CUPE 3902 is organized into five bargaining units:
Unit 1: Student or post-doctoral fellow TAs, course instructors, invigilators, and Chief Presiding Officers. This is the largest unit with 7,000 people.
Unit 2: all persons employed by Victoria University on contracts of less than one-year as lecturers, demonstrators, tutors, markers, graders or teaching/laboratory assistants.
Unit 3: Sessional lecturers, music professionals, writing instructors, and sessional instruction assistants.
Unit 4: Course instructors, teaching assistants, writing instructors, and continuing education instructors at St. Michael's College.

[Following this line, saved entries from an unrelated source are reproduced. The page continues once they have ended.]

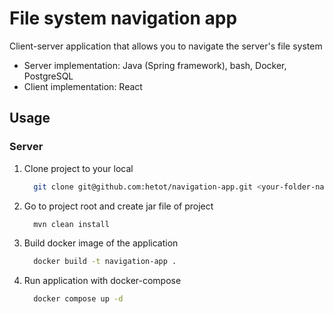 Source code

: # File system navigation app

Client-server application that allows you to navigate the server's file system

* Server implementation: Java (Spring framework), bash, Docker, PostgreSQL
* Client implementation: React

## Usage

### Server

1. Clone project to your local
      ```sh
        git clone git@github.com:hetot/navigation-app.git <your-folder-name>
      ```
2. Go to project root and create jar file of project
      ```sh
        mvn clean install
      ```
3. Build docker image of the application
      ```sh
        docker build -t navigation-app .
      ```
4. Run application with docker-compose
      ```sh
        docker compose up -d
      ```
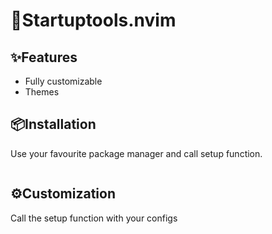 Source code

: # 🔧Startuptools.nvim

✨Features
--------

* Fully customizable
* Themes

📦Installation
------------
Use your favourite package manager and call setup function.
```lua
```

⚙️Customization
-------------
Call the setup function with your configs

```lua
```

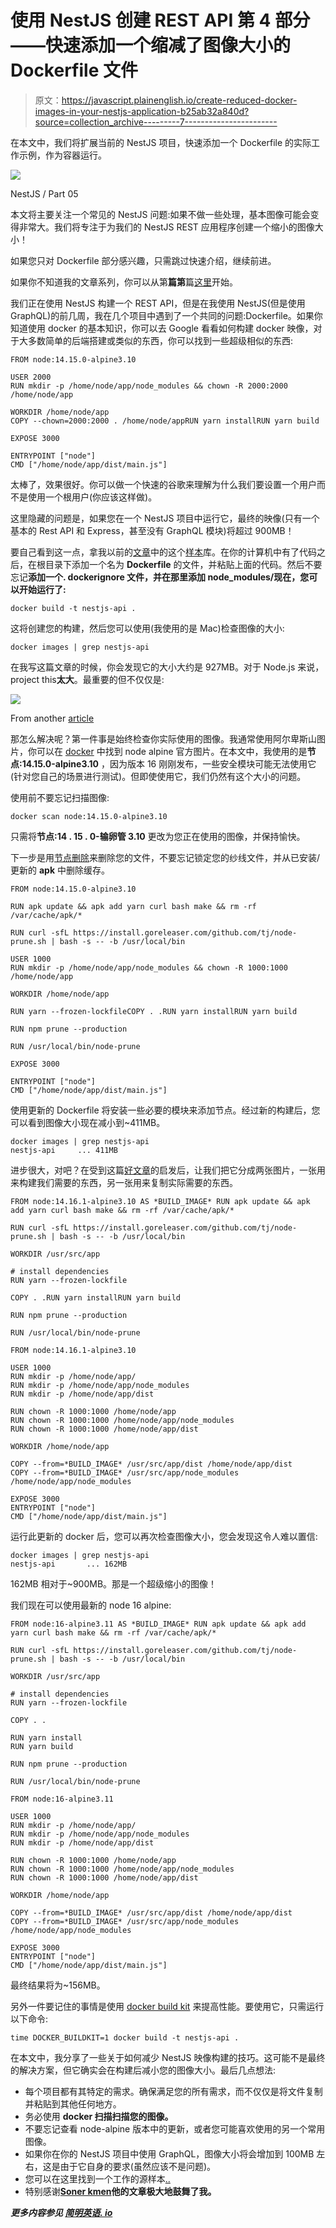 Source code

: # 使用 NestJS 创建 REST API 第 4 部分——快速添加一个缩减了图像大小的 Dockerfile 文件

> 原文：<https://javascript.plainenglish.io/create-reduced-docker-images-in-your-nestjs-application-b25ab32a840d?source=collection_archive---------7----------------------->

在本文中，我们将扩展当前的 NestJS 项目，快速添加一个 Dockerfile 的实际工作示例，作为容器运行。

![](img/5de610aac12ea33dd58751c9858c7326.png)

NestJS / Part 05

本文将主要关注一个常见的 NestJS 问题:如果不做一些处理，基本图像可能会变得非常大。我们将专注于为我们的 NestJS REST 应用程序创建一个缩小的图像大小！

如果您只对 Dockerfile 部分感兴趣，只需跳过快速介绍，继续前进。

如果你不知道我的文章系列，你可以从第**篇第**篇[这里](https://makinhs.medium.com/creating-a-rest-api-series-with-nestjs-part-01-scaffolding-and-basic-cli-usage-30ace19c5bb8)开始。

我们正在使用 NestJS 构建一个 REST API，但是在我使用 NestJS(但是使用 GraphQL)的前几周，我在几个项目中遇到了一个共同的问题:Dockerfile。如果你知道使用 docker 的基本知识，你可以去 Google 看看如何构建 docker 映像，对于大多数简单的后端搭建或类似的东西，你可以找到一些超级相似的东西:

```
FROM node:14.15.0-alpine3.10

USER 2000
RUN mkdir -p /home/node/app/node_modules && chown -R 2000:2000 /home/node/app

WORKDIR /home/node/app
COPY --chown=2000:2000 . /home/node/appRUN yarn installRUN yarn build

EXPOSE 3000

ENTRYPOINT ["node"]
CMD ["/home/node/app/dist/main.js"]
```

太棒了，效果很好。你可以做一个快速的谷歌来理解为什么我们要设置一个用户而不是使用一个根用户(你应该这样做)。

这里隐藏的问题是，如果您在一个 NestJS 项目中运行它，最终的映像(只有一个基本的 Rest API 和 Express，甚至没有 GraphQL 模块)将超过 900MB！

要自己看到这一点，拿我以前的[文章](https://makinhs.medium.com/creating-a-rest-api-with-nestjs-part-03-services-postgresql-and-typeorm-81ccc2640006)中的这个[样本](https://github.com/makinhs/nestjs-api-tutorial/tree/003)库。在你的计算机中有了代码之后，在根目录下添加一个名为 **Dockerfile** 的文件，并粘贴上面的代码。然后不要忘记**添加一个. dockerignore 文件，并在那里添加 node_modules/现在，您可以开始运行了:**

```
docker build -t nestjs-api .
```

这将创建您的构建，然后您可以使用(我使用的是 Mac)检查图像的大小:

```
docker images | grep nestjs-api
```

在我写这篇文章的时候，你会发现它的大小大约是 927MB。对于 Node.js 来说，project this**太大**。最重要的但不仅仅是:

![](img/83d8e0467487ecd584a2c83da5340363.png)

From another [article](https://medium.com/front-end-weekly/journey-to-the-center-of-node-modules-372bff7193b6)

那怎么解决呢？第一件事是始终检查你实际使用的图像。我通常使用阿尔卑斯山图片，你可以在 [docker](https://hub.docker.com/_/node) 中找到 node alpine 官方图片。在本文中，我使用的是**节点:14.15.0-alpine3.10** ，因为版本 16 刚刚发布，一些安全模块可能无法使用它(针对您自己的场景进行测试)。但即使使用它，我们仍然有这个大小的问题。

使用前不要忘记扫描图像:

```
docker scan node:14.15.0-alpine3.10
```

只需将**节点:14 . 15 . 0-输卵管 3.10** 更改为您正在使用的图像，并保持愉快。

下一步是用[节点删除](https://github.com/tj/node-prune)来删除您的文件，不要忘记锁定您的纱线文件，并从已安装/更新的 **apk** 中删除缓存。

```
FROM node:14.15.0-alpine3.10

RUN apk update && apk add yarn curl bash make && rm -rf /var/cache/apk/*

RUN curl -sfL https://install.goreleaser.com/github.com/tj/node-prune.sh | bash -s -- -b /usr/local/bin

USER 1000
RUN mkdir -p /home/node/app/node_modules && chown -R 1000:1000 /home/node/app

WORKDIR /home/node/app

RUN yarn --frozen-lockfileCOPY . .RUN yarn installRUN yarn build

RUN npm prune --production

RUN /usr/local/bin/node-prune

EXPOSE 3000

ENTRYPOINT ["node"]
CMD ["/home/node/app/dist/main.js"]
```

使用更新的 Dockerfile 将安装一些必要的模块来添加节点。经过新的构建后，您可以看到图像大小现在减小到~411MB。

```
docker images | grep nestjs-api
nestjs-api     ... 411MB
```

进步很大，对吧？在受到这篇[好文章](https://medium.com/trendyol-tech/how-we-reduce-node-docker-image-size-in-3-steps-ff2762b51d5a)的启发后，让我们把它分成两张图片，一张用来构建我们需要的东西，另一张用来复制实际需要的东西。

```
FROM node:14.16.1-alpine3.10 AS *BUILD_IMAGE* RUN apk update && apk add yarn curl bash make && rm -rf /var/cache/apk/*

RUN curl -sfL https://install.goreleaser.com/github.com/tj/node-prune.sh | bash -s -- -b /usr/local/bin

WORKDIR /usr/src/app

# install dependencies
RUN yarn --frozen-lockfile

COPY . .RUN yarn installRUN yarn build

RUN npm prune --production

RUN /usr/local/bin/node-prune

FROM node:14.16.1-alpine3.10

USER 1000
RUN mkdir -p /home/node/app/
RUN mkdir -p /home/node/app/node_modules
RUN mkdir -p /home/node/app/dist

RUN chown -R 1000:1000 /home/node/app
RUN chown -R 1000:1000 /home/node/app/node_modules
RUN chown -R 1000:1000 /home/node/app/dist

WORKDIR /home/node/app

COPY --from=*BUILD_IMAGE* /usr/src/app/dist /home/node/app/dist
COPY --from=*BUILD_IMAGE* /usr/src/app/node_modules /home/node/app/node_modules

EXPOSE 3000
ENTRYPOINT ["node"]
CMD ["/home/node/app/dist/main.js"]
```

运行此更新的 docker 后，您可以再次检查图像大小，您会发现这令人难以置信:

```
docker images | grep nestjs-api
nestjs-api       ... 162MB
```

162MB 相对于~900MB。那是一个超级缩小的图像！

我们现在可以使用最新的 node 16 alpine:

```
FROM node:16-alpine3.11 AS *BUILD_IMAGE* RUN apk update && apk add yarn curl bash make && rm -rf /var/cache/apk/*

RUN curl -sfL https://install.goreleaser.com/github.com/tj/node-prune.sh | bash -s -- -b /usr/local/bin

WORKDIR /usr/src/app

# install dependencies
RUN yarn --frozen-lockfile

COPY . .

RUN yarn install
RUN yarn build

RUN npm prune --production

RUN /usr/local/bin/node-prune

FROM node:16-alpine3.11

USER 1000
RUN mkdir -p /home/node/app/
RUN mkdir -p /home/node/app/node_modules
RUN mkdir -p /home/node/app/dist

RUN chown -R 1000:1000 /home/node/app
RUN chown -R 1000:1000 /home/node/app/node_modules
RUN chown -R 1000:1000 /home/node/app/dist

WORKDIR /home/node/app

COPY --from=*BUILD_IMAGE* /usr/src/app/dist /home/node/app/dist
COPY --from=*BUILD_IMAGE* /usr/src/app/node_modules /home/node/app/node_modules

EXPOSE 3000
ENTRYPOINT ["node"]
CMD ["/home/node/app/dist/main.js"]
```

最终结果将为~156MB。

另外一件要记住的事情是使用 [docker build kit](https://brianchristner.io/what-is-docker-buildkit/) 来提高性能。要使用它，只需运行以下命令:

```
time DOCKER_BUILDKIT=1 docker build -t nestjs-api .
```

在本文中，我分享了一些关于如何减少 NestJS 映像构建的技巧。这可能不是最终的解决方案，但它确实会在构建后减小您的图像大小。最后几点想法:

*   每个项目都有其特定的需求。确保满足您的所有需求，而不仅仅是将文件复制并粘贴到其他任何地方。
*   务必使用 **docker 扫描扫描您的图像。**
*   不要忘记查看 node-alpine 版本中的更新，或者您可能喜欢使用的另一个常用图像。
*   如果你在你的 NestJS 项目中使用 GraphQL，图像大小将会增加到 100MB 左右，这是由于它自身的要求(虽然应该不是问题)。
*   您可以在这里找到一个工作的源样本[..](https://github.com/makinhs/nestjs-api-tutorial/tree/003-docker)
*   特别感谢[**Soner kmen**](https://medium.com/@scokmen)**他的文章极大地鼓舞了我。**

***更多内容参见* [*简明英语. io*](http://plainenglish.io/)**
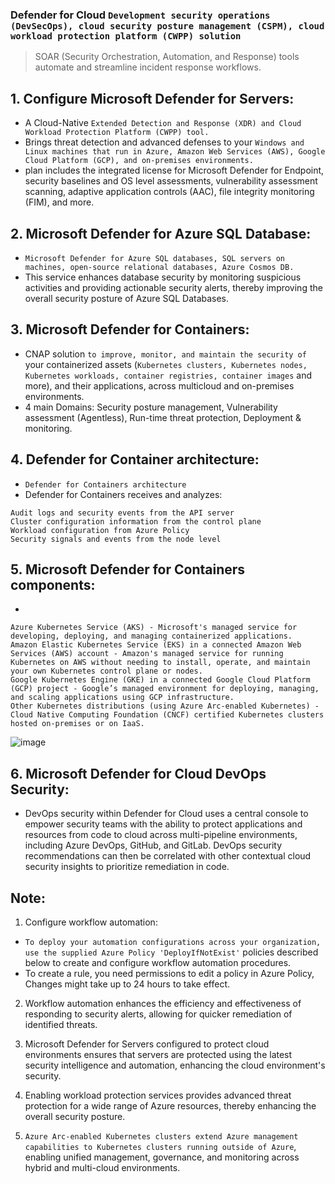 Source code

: ### Defender for Cloud `Development security operations (DevSecOps), cloud security posture management (CSPM), cloud workload protection platform (CWPP) solution`


> SOAR (Security Orchestration, Automation, and Response) tools automate and streamline incident response workflows.

## 1. Configure Microsoft Defender for Servers:
- A Cloud-Native `Extended Detection and Response (XDR) and Cloud Workload Protection Platform (CWPP) tool.`
- Brings threat detection and advanced defenses to your `Windows and Linux machines that run in Azure, Amazon Web Services (AWS), Google Cloud Platform (GCP), and on-premises environments.`
- plan includes the integrated license for Microsoft Defender for Endpoint, security baselines and OS level assessments, vulnerability assessment scanning, adaptive application controls (AAC), file integrity monitoring (FIM), and more.

## 2. Microsoft Defender for Azure SQL Database:
- `Microsoft Defender for Azure SQL databases, SQL servers on machines, open-source relational databases, Azure Cosmos DB.`
- This service enhances database security by monitoring suspicious activities and providing actionable security alerts, thereby improving the overall security posture of Azure SQL Databases.

## 3. Microsoft Defender for Containers:
- CNAP solution `to improve, monitor, and maintain the security of` your containerized assets (`Kubernetes clusters, Kubernetes nodes, Kubernetes workloads, container registries, container images` and more), and their applications, across multicloud and on-premises environments.
- 4 main Domains: Security posture management, Vulnerability assessment (Agentless), Run-time threat protection, Deployment & monitoring.

## 4. Defender for Container architecture:
- `Defender for Containers architecture`
-  Defender for Containers receives and analyzes:
```
Audit logs and security events from the API server
Cluster configuration information from the control plane
Workload configuration from Azure Policy
Security signals and events from the node level
```

## 5. Microsoft Defender for Containers components:
- 
```
Azure Kubernetes Service (AKS) - Microsoft's managed service for developing, deploying, and managing containerized applications.
Amazon Elastic Kubernetes Service (EKS) in a connected Amazon Web Services (AWS) account - Amazon's managed service for running Kubernetes on AWS without needing to install, operate, and maintain your own Kubernetes control plane or nodes.
Google Kubernetes Engine (GKE) in a connected Google Cloud Platform (GCP) project - Google’s managed environment for deploying, managing, and scaling applications using GCP infrastructure.
Other Kubernetes distributions (using Azure Arc-enabled Kubernetes) - Cloud Native Computing Foundation (CNCF) certified Kubernetes clusters hosted on-premises or on IaaS.
```
![image](https://github.com/IOxCyber/Cloud-Certs/assets/40174034/9c442826-93d5-4ca9-b23e-82f58b8337f8)

## 6. Microsoft Defender for Cloud DevOps Security:
- DevOps security within Defender for Cloud uses a central console to empower security teams with the ability to protect applications and resources from code to cloud across multi-pipeline environments, including Azure DevOps, GitHub, and GitLab. DevOps security recommendations can then be correlated with other contextual cloud security insights to prioritize remediation in code.




## Note:
1. Configure workflow automation:
- `To deploy your automation configurations across your organization, use the supplied Azure Policy 'DeployIfNotExist'` policies described below to create and configure workflow automation procedures.
- To create a rule, you need permissions to edit a policy in Azure Policy, Changes might take up to 24 hours to take effect.

2. Workflow automation enhances the efficiency and effectiveness of responding to security alerts, allowing for quicker remediation of identified threats.

3. Microsoft Defender for Servers configured to protect cloud environments ensures that servers are protected using the latest security intelligence and automation, enhancing the cloud environment's security.

4. Enabling workload protection services provides advanced threat protection for a wide range of Azure resources, thereby enhancing the overall security posture.

5. `Azure Arc-enabled Kubernetes clusters extend Azure management capabilities to Kubernetes clusters running outside of Azure`, enabling unified management, governance, and monitoring across hybrid and multi-cloud environments.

In 1973, the University administration recommended a 6% salary increase for all academic staff except TAs. The Graduate Students' Union tried to get the University Administration to bargain with them, but the Administration refused. And so, on June 6, 1973 a group of 7 TAs met to form what became CUPE 3902. Together with a band of volunteers and with the financial support of the GSU, they organized to form a trade union, the first for student academic workers in Canada. Prior to certification, there were some 444 pay categories for TAs at the University of Toronto. Members could be fired without cause, and had no avenue for appeal. Hiring was, in many cases, an exercise in patronage. The drive for a Union first met with success at Victoria College. The TAs at Victoria were granted a certificate as Local One, Graduate Assistants' Association. Since the Arts Departments were transferred from the Colleges to the University in 1974, the Victoria unit ceased to have any employees. As a result a Collective Agreement was never entered into and representation rights lapsed. At the same time, the centre of energy shifted to the main U of T campus. Local Two, GAA, was certified in 1975 after a long legal battle and a certification vote.
Negotiations begin
The first collective agreement reduced the 444 pay categories to three. Hiring procedures were established and a grievance procedure was formulated to solve problems and to settle disputes and differences of opinion between TAs and course instructors and the Administration. The establishment of these norms respecting graduate student employment was a first in Canada.
However, the National Union had entered a financial and leadership crisis which resulted in merger discussions with CUPE. The local joined CUPE 1 January 1995 following a membership referendum authorizing the merger.
Expansion of the bargaining unit
Starting in 1997, the Union began to work with non-student instructional staff to join CUPE 3902. After two applications, and an extended process in front of the Ontario Labour Relations Board, sessionals finally certified in the summer of 2004 with nearly 90% in favour of joining. Just prior to the issuance of the sessionals' certificate, the Union worked with contract instructional staff at Victoria University, successfully certifying in the summer of 2004 with only 2 votes cast against the Union. Both of these units negotiated a first contract in 2004-2005. The sessionals' Agreement was ratified on 1 April 2005, and the Victoria Agreement was ratified on 4 May 2005. Contracts for both have been renegotiated once and are undergoing their next round of bargaining commencing the summer of 2009.
Strikes
CUPE 3902 has signed fifteen Collective Agreements for what is now Unit 1 with the U of T since it was organized. The local has engaged in four strikes since its formation. Each of these received coverage in local and national press.
In 1989 the local struck primarily over the issue of job security.
In 1991 the local struck over the issue of overwork - establishing industry-standard rules governing overwork. This was the first time the University of Toronto locked out its teaching staff.
In January 2000, the local engaged in a four-week strike/lockout centred on the issue of tuition fees. While the local was unable to achieve tuition fee waivers or reductions, the actions at the bargaining table and on the picket lines created the political momentum for the major changes that began in 2001. The post-4 fee reduction was a GSU proposal from many years ago. The TA strike improved what the University of Toronto was willing to put in place. As a result of the strike, the University of Toronto introduced the first guaranteed graduate funding in Canada, guaranteed in the Collective Agreement.
In 2015, members of Unit 1 went on strike for four weeks. Their demands centered on raising the minimum funding package and tuition relief for upper-year students in research-stream graduate programs who were outside of the funded cohort.
The mandated dues for all union members is 2.45% of their gross income from the university. As a union benefit, guaranteed gross annual salaries are $15,000 for research stream PhD students and $34,000 for postdoctoral fellows in 2018. Other minimum wages are on an hourly, or per course basis. For context, the estimated cost of living in Toronto is about $42,584 or about $55,500 before income taxes for renters who take public transit.